───── SOURCE DATA ─────
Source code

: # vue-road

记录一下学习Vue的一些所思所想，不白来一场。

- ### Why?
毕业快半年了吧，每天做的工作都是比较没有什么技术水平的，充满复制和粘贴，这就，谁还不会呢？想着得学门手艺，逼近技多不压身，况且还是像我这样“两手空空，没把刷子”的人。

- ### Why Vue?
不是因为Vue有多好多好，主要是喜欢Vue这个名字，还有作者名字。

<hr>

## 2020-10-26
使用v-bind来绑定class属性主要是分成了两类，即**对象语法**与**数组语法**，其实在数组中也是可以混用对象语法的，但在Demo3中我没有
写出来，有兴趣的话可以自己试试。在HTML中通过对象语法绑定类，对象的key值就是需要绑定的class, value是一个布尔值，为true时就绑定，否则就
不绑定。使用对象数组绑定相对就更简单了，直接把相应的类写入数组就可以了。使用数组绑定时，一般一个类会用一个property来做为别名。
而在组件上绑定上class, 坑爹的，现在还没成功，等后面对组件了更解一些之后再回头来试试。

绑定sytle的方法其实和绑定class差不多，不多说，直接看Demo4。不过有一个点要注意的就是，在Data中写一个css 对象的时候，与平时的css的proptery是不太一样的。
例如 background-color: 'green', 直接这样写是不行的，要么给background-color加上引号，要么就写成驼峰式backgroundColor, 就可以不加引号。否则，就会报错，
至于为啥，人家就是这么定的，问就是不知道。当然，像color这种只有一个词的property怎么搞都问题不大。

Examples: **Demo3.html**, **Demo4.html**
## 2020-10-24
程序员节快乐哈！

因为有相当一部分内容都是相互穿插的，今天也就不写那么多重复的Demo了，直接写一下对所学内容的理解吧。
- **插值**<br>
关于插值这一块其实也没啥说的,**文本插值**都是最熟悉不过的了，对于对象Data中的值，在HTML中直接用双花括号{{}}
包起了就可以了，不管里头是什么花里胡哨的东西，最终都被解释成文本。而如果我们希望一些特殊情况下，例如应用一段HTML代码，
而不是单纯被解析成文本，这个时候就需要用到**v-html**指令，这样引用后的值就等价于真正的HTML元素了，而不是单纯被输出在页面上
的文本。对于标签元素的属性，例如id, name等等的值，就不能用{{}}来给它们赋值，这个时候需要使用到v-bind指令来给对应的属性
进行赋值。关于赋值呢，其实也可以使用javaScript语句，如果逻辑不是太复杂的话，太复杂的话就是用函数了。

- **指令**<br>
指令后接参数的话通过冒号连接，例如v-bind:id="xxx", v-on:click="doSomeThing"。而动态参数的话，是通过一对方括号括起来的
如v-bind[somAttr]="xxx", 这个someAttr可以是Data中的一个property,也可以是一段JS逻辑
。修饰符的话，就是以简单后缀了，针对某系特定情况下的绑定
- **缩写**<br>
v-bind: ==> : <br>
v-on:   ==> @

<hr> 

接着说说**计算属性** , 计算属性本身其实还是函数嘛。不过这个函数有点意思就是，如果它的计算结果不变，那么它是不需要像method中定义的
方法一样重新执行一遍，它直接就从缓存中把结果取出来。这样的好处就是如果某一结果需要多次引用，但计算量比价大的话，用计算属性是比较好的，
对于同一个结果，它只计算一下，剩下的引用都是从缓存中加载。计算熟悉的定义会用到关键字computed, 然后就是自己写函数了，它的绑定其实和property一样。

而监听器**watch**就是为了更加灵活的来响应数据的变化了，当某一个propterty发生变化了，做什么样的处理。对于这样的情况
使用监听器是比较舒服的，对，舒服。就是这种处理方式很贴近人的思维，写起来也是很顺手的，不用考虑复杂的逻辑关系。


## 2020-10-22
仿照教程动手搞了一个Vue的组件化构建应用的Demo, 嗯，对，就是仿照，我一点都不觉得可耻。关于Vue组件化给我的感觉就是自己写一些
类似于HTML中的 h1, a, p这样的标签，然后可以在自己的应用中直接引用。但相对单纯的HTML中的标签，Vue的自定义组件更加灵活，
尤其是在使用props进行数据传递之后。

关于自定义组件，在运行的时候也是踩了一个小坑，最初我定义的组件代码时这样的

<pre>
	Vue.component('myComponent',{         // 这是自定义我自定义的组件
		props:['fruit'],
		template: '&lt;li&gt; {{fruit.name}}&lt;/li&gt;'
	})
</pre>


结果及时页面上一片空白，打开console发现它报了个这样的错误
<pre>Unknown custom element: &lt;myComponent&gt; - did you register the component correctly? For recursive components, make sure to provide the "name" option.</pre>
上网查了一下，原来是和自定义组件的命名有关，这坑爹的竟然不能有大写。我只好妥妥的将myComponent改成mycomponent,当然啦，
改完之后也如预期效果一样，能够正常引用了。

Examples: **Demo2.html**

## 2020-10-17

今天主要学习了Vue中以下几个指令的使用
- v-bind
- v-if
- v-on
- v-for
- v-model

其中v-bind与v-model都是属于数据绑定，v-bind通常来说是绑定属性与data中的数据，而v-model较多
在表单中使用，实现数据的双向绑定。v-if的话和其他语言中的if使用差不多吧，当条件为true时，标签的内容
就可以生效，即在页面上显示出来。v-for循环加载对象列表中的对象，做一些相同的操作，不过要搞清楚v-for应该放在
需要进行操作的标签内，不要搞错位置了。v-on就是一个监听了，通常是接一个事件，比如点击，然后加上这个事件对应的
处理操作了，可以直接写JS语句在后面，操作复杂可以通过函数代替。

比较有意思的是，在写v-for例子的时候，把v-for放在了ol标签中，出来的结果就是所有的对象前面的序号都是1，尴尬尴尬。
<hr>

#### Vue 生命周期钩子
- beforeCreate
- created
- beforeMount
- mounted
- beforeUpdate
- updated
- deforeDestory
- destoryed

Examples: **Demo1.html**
─────
WHAT IS REQUIRED
Now that the records have been shown, restate each one word for word.

RESPONSE BELOW
Source code

: # vue-road

记录一下学习Vue的一些所思所想，不白来一场。

- ### Why?
毕业快半年了吧，每天做的工作都是比较没有什么技术水平的，充满复制和粘贴，这就，谁还不会呢？想着得学门手艺，逼近技多不压身，况且还是像我这样“两手空空，没把刷子”的人。

- ### Why Vue?
不是因为Vue有多好多好，主要是喜欢Vue这个名字，还有作者名字。

<hr>

## 2020-10-26
使用v-bind来绑定class属性主要是分成了两类，即**对象语法**与**数组语法**，其实在数组中也是可以混用对象语法的，但在Demo3中我没有
写出来，有兴趣的话可以自己试试。在HTML中通过对象语法绑定类，对象的key值就是需要绑定的class, value是一个布尔值，为true时就绑定，否则就
不绑定。使用对象数组绑定相对就更简单了，直接把相应的类写入数组就可以了。使用数组绑定时，一般一个类会用一个property来做为别名。
而在组件上绑定上class, 坑爹的，现在还没成功，等后面对组件了更解一些之后再回头来试试。

绑定sytle的方法其实和绑定class差不多，不多说，直接看Demo4。不过有一个点要注意的就是，在Data中写一个css 对象的时候，与平时的css的proptery是不太一样的。
例如 background-color: 'green', 直接这样写是不行的，要么给background-color加上引号，要么就写成驼峰式backgroundColor, 就可以不加引号。否则，就会报错，
至于为啥，人家就是这么定的，问就是不知道。当然，像color这种只有一个词的property怎么搞都问题不大。

Examples: **Demo3.html**, **Demo4.html**
## 2020-10-24
程序员节快乐哈！

因为有相当一部分内容都是相互穿插的，今天也就不写那么多重复的Demo了，直接写一下对所学内容的理解吧。
- **插值**<br>
关于插值这一块其实也没啥说的,**文本插值**都是最熟悉不过的了，对于对象Data中的值，在HTML中直接用双花括号{{}}
包起了就可以了，不管里头是什么花里胡哨的东西，最终都被解释成文本。而如果我们希望一些特殊情况下，例如应用一段HTML代码，
而不是单纯被解析成文本，这个时候就需要用到**v-html**指令，这样引用后的值就等价于真正的HTML元素了，而不是单纯被输出在页面上
的文本。对于标签元素的属性，例如id, name等等的值，就不能用{{}}来给它们赋值，这个时候需要使用到v-bind指令来给对应的属性
进行赋值。关于赋值呢，其实也可以使用javaScript语句，如果逻辑不是太复杂的话，太复杂的话就是用函数了。

- **指令**<br>
指令后接参数的话通过冒号连接，例如v-bind:id="xxx", v-on:click="doSomeThing"。而动态参数的话，是通过一对方括号括起来的
如v-bind[somAttr]="xxx", 这个someAttr可以是Data中的一个property,也可以是一段JS逻辑
。修饰符的话，就是以简单后缀了，针对某系特定情况下的绑定
- **缩写**<br>
v-bind: ==> : <br>
v-on:   ==> @

<hr> 

接着说说**计算属性** , 计算属性本身其实还是函数嘛。不过这个函数有点意思就是，如果它的计算结果不变，那么它是不需要像method中定义的
方法一样重新执行一遍，它直接就从缓存中把结果取出来。这样的好处就是如果某一结果需要多次引用，但计算量比价大的话，用计算属性是比较好的，
对于同一个结果，它只计算一下，剩下的引用都是从缓存中加载。计算熟悉的定义会用到关键字computed, 然后就是自己写函数了，它的绑定其实和property一样。

而监听器**watch**就是为了更加灵活的来响应数据的变化了，当某一个propterty发生变化了，做什么样的处理。对于这样的情况
使用监听器是比较舒服的，对，舒服。就是这种处理方式很贴近人的思维，写起来也是很顺手的，不用考虑复杂的逻辑关系。


## 2020-10-22
仿照教程动手搞了一个Vue的组件化构建应用的Demo, 嗯，对，就是仿照，我一点都不觉得可耻。关于Vue组件化给我的感觉就是自己写一些
类似于HTML中的 h1, a, p这样的标签，然后可以在自己的应用中直接引用。但相对单纯的HTML中的标签，Vue的自定义组件更加灵活，
尤其是在使用props进行数据传递之后。

关于自定义组件，在运行的时候也是踩了一个小坑，最初我定义的组件代码时这样的

<pre>
	Vue.component('myComponent',{         // 这是自定义我自定义的组件
		props:['fruit'],
		template: '&lt;li&gt; {{fruit.name}}&lt;/li&gt;'
	})
</pre>


结果及时页面上一片空白，打开console发现它报了个这样的错误
<pre>Unknown custom element: &lt;myComponent&gt; - did you register the component correctly? For recursive components, make sure to provide the "name" option.</pre>
上网查了一下，原来是和自定义组件的命名有关，这坑爹的竟然不能有大写。我只好妥妥的将myComponent改成mycomponent,当然啦，
改完之后也如预期效果一样，能够正常引用了。

Examples: **Demo2.html**

## 2020-10-17

今天主要学习了Vue中以下几个指令的使用
- v-bind
- v-if
- v-on
- v-for
- v-model

其中v-bind与v-model都是属于数据绑定，v-bind通常来说是绑定属性与data中的数据，而v-model较多
在表单中使用，实现数据的双向绑定。v-if的话和其他语言中的if使用差不多吧，当条件为true时，标签的内容
就可以生效，即在页面上显示出来。v-for循环加载对象列表中的对象，做一些相同的操作，不过要搞清楚v-for应该放在
需要进行操作的标签内，不要搞错位置了。v-on就是一个监听了，通常是接一个事件，比如点击，然后加上这个事件对应的
处理操作了，可以直接写JS语句在后面，操作复杂可以通过函数代替。

比较有意思的是，在写v-for例子的时候，把v-for放在了ol标签中，出来的结果就是所有的对象前面的序号都是1，尴尬尴尬。
<hr>

#### Vue 生命周期钩子
- beforeCreate
- created
- beforeMount
- mounted
- beforeUpdate
- updated
- deforeDestory
- destoryed

Examples: **Demo1.html**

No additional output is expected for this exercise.